Imagine being a young girl growing up in rural India. Your family is poor. Your father is a farmer and your mother is a housewife. You want to go to school and break out of the cycle of poverty. But then, you menstruate for the first time, and people tell you that it’s better to stay home during “that time of the month.” First, you make an effort to go anyway because you don´t want to miss school. You try hard to hide that you are bleeding, but there are no hygiene products that would allow you to stay at school for the whole day. You are using old rags, but they are not very absorbent. You can’t talk about this with anyone because this topic is a huge taboo. After several months you have to accept that you can’t attend school during menstruation. After a while, you realize that you cannot keep up with your classmates. Your dream of becoming a successful student starts to fade.
This story sounds dramatic, but it is a terrible reality for many young girls. Menstrual hygiene and the lack thereof is a big concern in rural India. There are over 350 million people in India who menstruate. This includes women, but also transgender people. There are many health issues related to the lack of access to menstrual products, and the alternatives that women are forced to use, including sand, ash, dirty cloths, and newspapers. Further, the lack of menstrual hygiene products is one of the main reasons why young girls drop out of school.
Dr. Bronner’s longstanding cooperation with Pavitramenthe, our supplier of organic and fair trade mint oils in India, and our commitment to community development in rural Uttar Pradesh, offered an opportunity to look for a solution to the problem. A team of Pavitramenthe and Dr. Bronner’s Special Operations staff decided to start a Fair Trade Community Fund project with the goal of addressing this issue.

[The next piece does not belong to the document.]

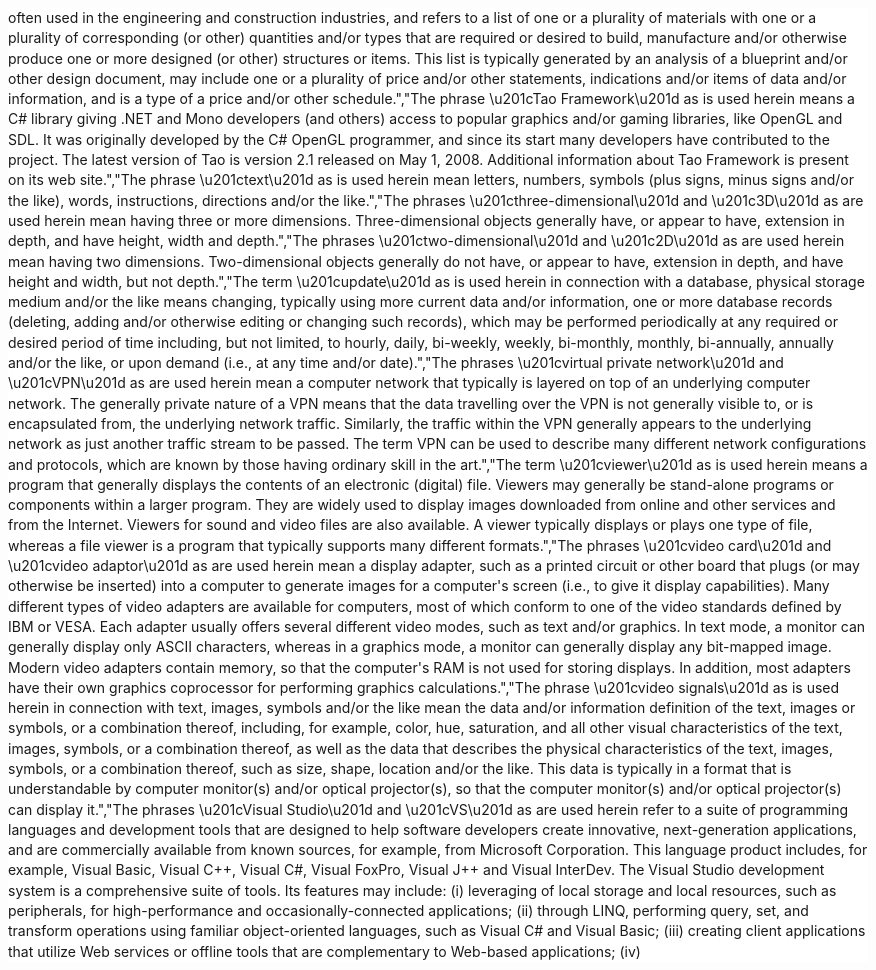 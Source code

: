 often used in the engineering and construction industries, and refers to a list of one or a plurality of materials with one or a plurality of corresponding (or other) quantities and\/or types that are required or desired to build, manufacture and\/or otherwise produce one or more designed (or other) structures or items. This list is typically generated by an analysis of a blueprint and\/or other design document, may include one or a plurality of price and\/or other statements, indications and\/or items of data and\/or information, and is a type of a price and\/or other schedule.","The phrase \u201cTao Framework\u201d as is used herein means a C# library giving .NET and Mono developers (and others) access to popular graphics and\/or gaming libraries, like OpenGL and SDL. It was originally developed by the C# OpenGL programmer, and since its start many developers have contributed to the project. The latest version of Tao is version 2.1 released on May 1, 2008. Additional information about Tao Framework is present on its web site.","The phrase \u201ctext\u201d as is used herein mean letters, numbers, symbols (plus signs, minus signs and\/or the like), words, instructions, directions and\/or the like.","The phrases \u201cthree-dimensional\u201d and \u201c3D\u201d as are used herein mean having three or more dimensions. Three-dimensional objects generally have, or appear to have, extension in depth, and have height, width and depth.","The phrases \u201ctwo-dimensional\u201d and \u201c2D\u201d as are used herein mean having two dimensions. Two-dimensional objects generally do not have, or appear to have, extension in depth, and have height and width, but not depth.","The term \u201cupdate\u201d as is used herein in connection with a database, physical storage medium and\/or the like means changing, typically using more current data and\/or information, one or more database records (deleting, adding and\/or otherwise editing or changing such records), which may be performed periodically at any required or desired period of time including, but not limited, to hourly, daily, bi-weekly, weekly, bi-monthly, monthly, bi-annually, annually and\/or the like, or upon demand (i.e., at any time and\/or date).","The phrases \u201cvirtual private network\u201d and \u201cVPN\u201d as are used herein mean a computer network that typically is layered on top of an underlying computer network. The generally private nature of a VPN means that the data travelling over the VPN is not generally visible to, or is encapsulated from, the underlying network traffic. Similarly, the traffic within the VPN generally appears to the underlying network as just another traffic stream to be passed. The term VPN can be used to describe many different network configurations and protocols, which are known by those having ordinary skill in the art.","The term \u201cviewer\u201d as is used herein means a program that generally displays the contents of an electronic (digital) file. Viewers may generally be stand-alone programs or components within a larger program. They are widely used to display images downloaded from online and other services and from the Internet. Viewers for sound and video files are also available. A viewer typically displays or plays one type of file, whereas a file viewer is a program that typically supports many different formats.","The phrases \u201cvideo card\u201d and \u201cvideo adaptor\u201d as are used herein mean a display adapter, such as a printed circuit or other board that plugs (or may otherwise be inserted) into a computer to generate images for a computer's screen (i.e., to give it display capabilities). Many different types of video adapters are available for computers, most of which conform to one of the video standards defined by IBM or VESA. Each adapter usually offers several different video modes, such as text and\/or graphics. In text mode, a monitor can generally display only ASCII characters, whereas in a graphics mode, a monitor can generally display any bit-mapped image. Modern video adapters contain memory, so that the computer's RAM is not used for storing displays. In addition, most adapters have their own graphics coprocessor for performing graphics calculations.","The phrase \u201cvideo signals\u201d as is used herein in connection with text, images, symbols and\/or the like mean the data and\/or information definition of the text, images or symbols, or a combination thereof, including, for example, color, hue, saturation, and all other visual characteristics of the text, images, symbols, or a combination thereof, as well as the data that describes the physical characteristics of the text, images, symbols, or a combination thereof, such as size, shape, location and\/or the like. This data is typically in a format that is understandable by computer monitor(s) and\/or optical projector(s), so that the computer monitor(s) and\/or optical projector(s) can display it.","The phrases \u201cVisual Studio\u201d and \u201cVS\u201d as are used herein refer to a suite of programming languages and development tools that are designed to help software developers create innovative, next-generation applications, and are commercially available from known sources, for example, from Microsoft Corporation. This language product includes, for example, Visual Basic, Visual C++, Visual C#, Visual FoxPro, Visual J++ and Visual InterDev. The Visual Studio development system is a comprehensive suite of tools. Its features may include: (i) leveraging of local storage and local resources, such as peripherals, for high-performance and occasionally-connected applications; (ii) through LINQ, performing query, set, and transform operations using familiar object-oriented languages, such as Visual C# and Visual Basic; (iii) creating client applications that utilize Web services or offline tools that are complementary to Web-based applications; (iv)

We started by researching reusable options for menstrual products. We quickly realized that disposable products combined with non-existent waste management in rural villages would result in a disaster. Synthetic disposable pads can take between 300-500 years to decompose. Through our research we found Relief Pad, a company producing washable sanitary pads just outside of Delhi. The product has important characteristics that make it suitable for our local setting: because of the stigma related to menstruation in rural India, you need a product that can be used “under the radar.” The ability for the pad to be fast drying, even indoors for privacy, is very important. Additionally, due to the culture in India, other reusable options such as cups would not be appropriate.
After finding Relief Pad’s excellent reusable product, we organized a pilot project with 50 women willing to test the pads. In August 2019, the women involved in the testing process were trained around general female hygiene issues, including how to use and clean the pad. Despite some initial skepticism, all of the women were truly convinced of the benefits of the Relief Pad after using it for 2-3 menstrual cycles. During a follow-up visit with the women in rural Uttar Pradersh, around the city of Bareilly, it became clear that the pad was really changing the women’s lives.
With such favourable results we decided to increase the scale of the project. With financing from Pavitramenthe and the project’s Fair Trade Community Fund we purchased and distributed 1,000 sets of Relief Pads, each containing four pads, free of charge. Our next target is to supply two women in each of the 2,000 farming households of the Pavitramenthe project, and then consider scaling beyond these farming families. With a fund from the German government agency GIZ, we were able to purchase 1,000 more sets in October 2020 and distributed 380 sets to rural women. We will add another 5,000 sets (each containing four pads) in 2021. Due to Covid-19, training and distribution of the pads is challenging and only small groups can be addressed through video trainings, which slows down the distribution rate. We will arrange more training for women, men, and children in the villages on topics of female and sexual health as soon as group trainings can be organized.
We believe the results from our pilot project help demonstrate the economic and cultural viability of this menstrual hygiene option and are hopeful our program will inspire its use far and wide in India. For me, being able to work with women in India, to help develop and grow this program has been an honour and inspiration. I’ve learned a great deal from my female colleagues and friends in India and like all the projects I work on through Dr. Bronner´s Special Operations team, I again was reminded how privileged I am. Most of us here in the “west” never have to worry about an issue like menstrual hygiene management, which is often taken for granted. I look forward to continuing this work and possibly starting initiatives to address this issue in the communities surrounding our other supply chain projects in Ghana, Samoa, and Sri Lanka!